Among the 16 sites, only S3 and S8 had any correspondence with hotspot mapping. This indicates that fragments in these sites have adequate features to molecular recognition, representing promising starting points to be prioritized in optimization phase. Furthermore, the location of S8 intersects with hotspots H3, H9 and H10. Except for H9, all of them overlapped with the fragments of this site.

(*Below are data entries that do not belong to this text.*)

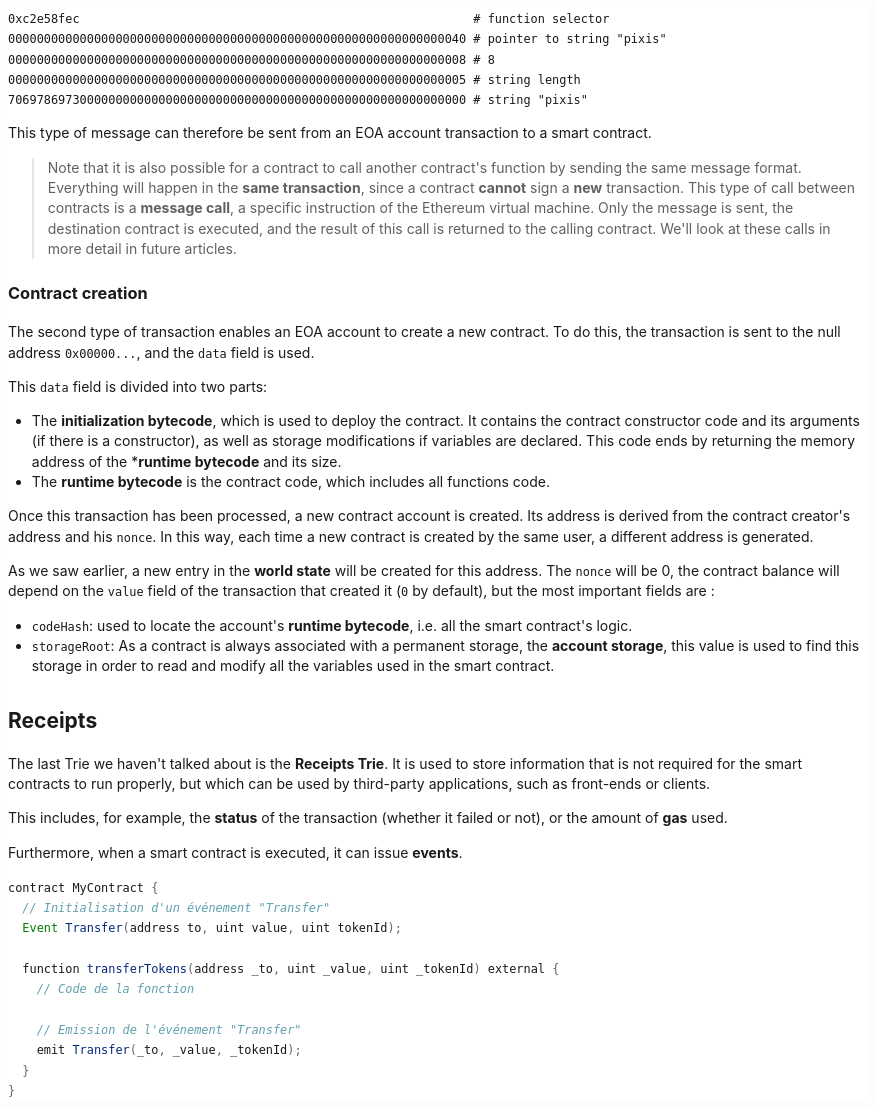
 ```markdown
0xc2e58fec                                                       # function selector
0000000000000000000000000000000000000000000000000000000000000040 # pointer to string "pixis"
0000000000000000000000000000000000000000000000000000000000000008 # 8
0000000000000000000000000000000000000000000000000000000000000005 # string length
7069786973000000000000000000000000000000000000000000000000000000 # string "pixis"
```

This type of message can therefore be sent from an EOA account transaction to a smart contract.

> Note that it is also possible for a contract to call another contract's function by sending the same message format. Everything will happen in the **same transaction**, since a contract **cannot** sign a **new** transaction. This type of call between contracts is a **message call**, a specific instruction of the Ethereum virtual machine. Only the message is sent, the destination contract is executed, and the result of this call is returned to the calling contract. We'll look at these calls in more detail in future articles.

### Contract creation

The second type of transaction enables an EOA account to create a new contract. To do this, the transaction is sent to the null address `0x00000...`, and the `data` field is used.

This `data` field is divided into two parts:
* The **initialization bytecode**, which is used to deploy the contract. It contains the contract constructor code and its arguments (if there is a constructor), as well as storage modifications if variables are declared. This code ends by returning the memory address of the ***runtime bytecode** and its size.
* The **runtime bytecode** is the contract code, which includes all functions code.

Once this transaction has been processed, a new contract account is created. Its address is derived from the contract creator's address and his `nonce`. In this way, each time a new contract is created by the same user, a different address is generated.

As we saw earlier, a new entry in the **world state** will be created for this address. The `nonce` will be 0, the contract balance will depend on the `value` field of the transaction that created it (`0` by default), but the most important fields are :
* `codeHash`: used to locate the account's **runtime bytecode**, i.e. all the smart contract's logic.
* `storageRoot`: As a contract is always associated with a permanent storage, the **account storage**, this value is used to find this storage in order to read and modify all the variables used in the smart contract.

## Receipts

The last Trie we haven't talked about is the **Receipts Trie**. It is used to store information that is not required for the smart contracts to run properly, but which can be used by third-party applications, such as front-ends or clients.

This includes, for example, the **status** of the transaction (whether it failed or not), or the amount of **gas** used.

Furthermore, when a smart contract is executed, it can issue **events**.

```java
contract MyContract {
  // Initialisation d'un événement "Transfer"
  Event Transfer(address to, uint value, uint tokenId);

  function transferTokens(address _to, uint _value, uint _tokenId) external {
    // Code de la fonction

    // Emission de l'événement "Transfer"
    emit Transfer(_to, _value, _tokenId);
  }
}
```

In the initial FTMap publication, the authors propose that hotspots can be distinguished from other regions of the protein based on their concave topology and the presence of a mosaic-like pattern formed by hydrophobic and polar groups99. Similar to the criteria incorporated in the DoGsite druggability score function, these descriptors are pivotal in the identification of hotspots67,100. Furthermore, the algorithm generates probe positions from rigid body docking, which may limit the interpretation of results obtained from regions of the protein with greater mobility. This provides a reasonable explanation for the limited correlation between hotspots and superficial sites, as exemplified by S1 and S4. Despite the substantial number of ligands in these sites, no hotspots were observed. On the other hand, deeper sites such as S8 and S9 showed good correlation. These are buried sites with a high degree of conformational restriction among the residues. In these cases, rigid docking may exhibit a better correlation with the experimental data.

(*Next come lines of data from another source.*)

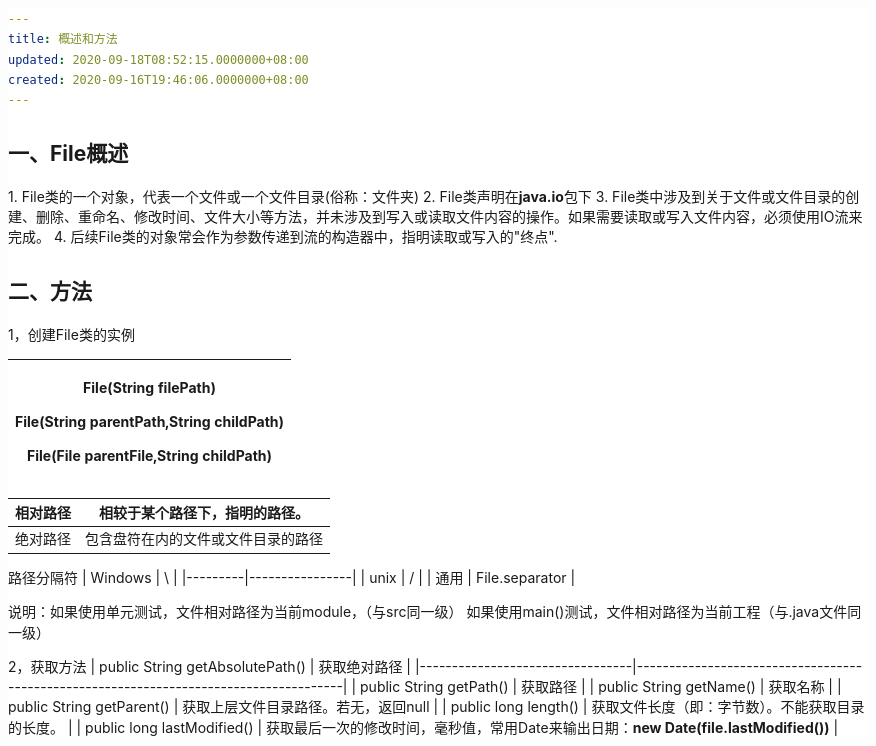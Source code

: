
 ```yaml
---
title: 概述和方法
updated: 2020-09-18T08:52:15.0000000+08:00
created: 2020-09-16T19:46:06.0000000+08:00
---
```


## 一、File概述
1\. File类的一个对象，代表一个文件或一个文件目录(俗称：文件夹)
2\. File类声明在**java.io**包下
3\. File类中涉及到关于文件或文件目录的创建、删除、重命名、修改时间、文件大小等方法，并未涉及到写入或读取文件内容的操作。如果需要读取或写入文件内容，必须使用IO流来完成。
4\. 后续File类的对象常会作为参数传递到流的构造器中，指明读取或写入的"终点".

## 二、方法
1，创建File类的实例

<table>
<colgroup>
<col style="width: 100%" />
</colgroup>
<thead>
<tr class="header">
<th><p>File(String filePath)</p>
<p>File(String parentPath,String childPath)</p>
<p>File(File parentFile,String childPath)</p></th>
</tr>
</thead>
<tbody>
</tbody>
</table>

| 相对路径 | 相较于某个路径下，指明的路径。     |
|----------|------------------------------------|
| 绝对路径 | 包含盘符在内的文件或文件目录的路径 |

路径分隔符
| Windows | \\             |
|---------|----------------|
| unix    | /              |
| 通用    | File.separator |

说明：如果使用单元测试，文件相对路径为当前module，（与src同一级）
如果使用main()测试，文件相对路径为当前工程（与.java文件同一级）

2，获取方法
| public String getAbsolutePath() | 获取绝对路径                                                                          |
|---------------------------------|---------------------------------------------------------------------------------------|
| public String getPath()         | 获取路径                                                                              |
| public String getName()         | 获取名称                                                                              |
| public String getParent()       | 获取上层文件目录路径。若无，返回null                                                  |
| public long length()            | 获取文件长度（即：字节数）。不能获取目录的长度。                                      |
| public long lastModified()      | 获取最后一次的修改时间，毫秒值，常用Date来输出日期：**new Date(file.lastModified())** |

The lack of correlation between the predicted druggable sites using DoGsite scorer and fragment binding sites can be partially attributed to the parameters employed by the scoring algorithm. Despite there is no consensus on regarding the features a binding site must have to be druggable, some authors may argue that features like hydrophobicity, shape, size, or even the combination of them are pivotal to make a site druggable101,102,103. The DoGSite scoring function incorporates geometric and physicochemical descriptors. It's worth noting that among these descriptors, volume and depth were not subjected to site size normalization67. Fragments are smaller, therefore, they can bind in regions of lesser depth and internal volume. In fact, in our dataset many fragments were partially exposed to the solvent. Hence, the presence of a site displaying spatial characteristics that differ from those of typical drug-like molecules could have had a detrimental effect on the druggability score. While this limitation exists, this shouldn’t be taken as a flaw in the experimental design, since this method is suitable to support FBBD campaigns100. This can be seen in our data set where P2, with its high druggability score, aligns with S8, where hotspots H1, H4, H5, H9, and H10 were also observed.

Conclusions

We reported results from an unprecedent screening of a library of 768 fragments against SmTGR using a semi-automated X-ray crystallography facility. We observed 49 binding events involving 35 distinct molecular fragments. These fragments were found distributed in 16 sites on SmTGR molecular surface, 9 of which accommodated more than one fragment hit whereas 7 were seen binding individual ligands. Six fragments (x2053, x2058, x2077, x2137, x2265 and x2361) were found bound near the NADPH substrate binding site, including a previously described allosteric site called the “doorstop pocket”. The other three fragments were bound at a cryptic site deeply buried in the SmTGR dimer interface, identified here as site S8, which correlates well with hotspots and pocket druggability predictions. The integrated analysis of the experimental X-ray crystallography data herein presented with computational analysis and literature data on homologous enzymes strongly supports the identification of at least two druggable sites on SmTGR, i.e., sites S3 (‘doorstop’) and S8, the later described for the first time here. These sites are high-priority targets for fragment optimization strategies. Other sites may be of interest for further exploration, such as S1 (the site presenting highest number of bound fragments), S9 (for linking with fragments bound at S3) and S12/S13 (which locates at a loop exclusive to the parasite enzyme).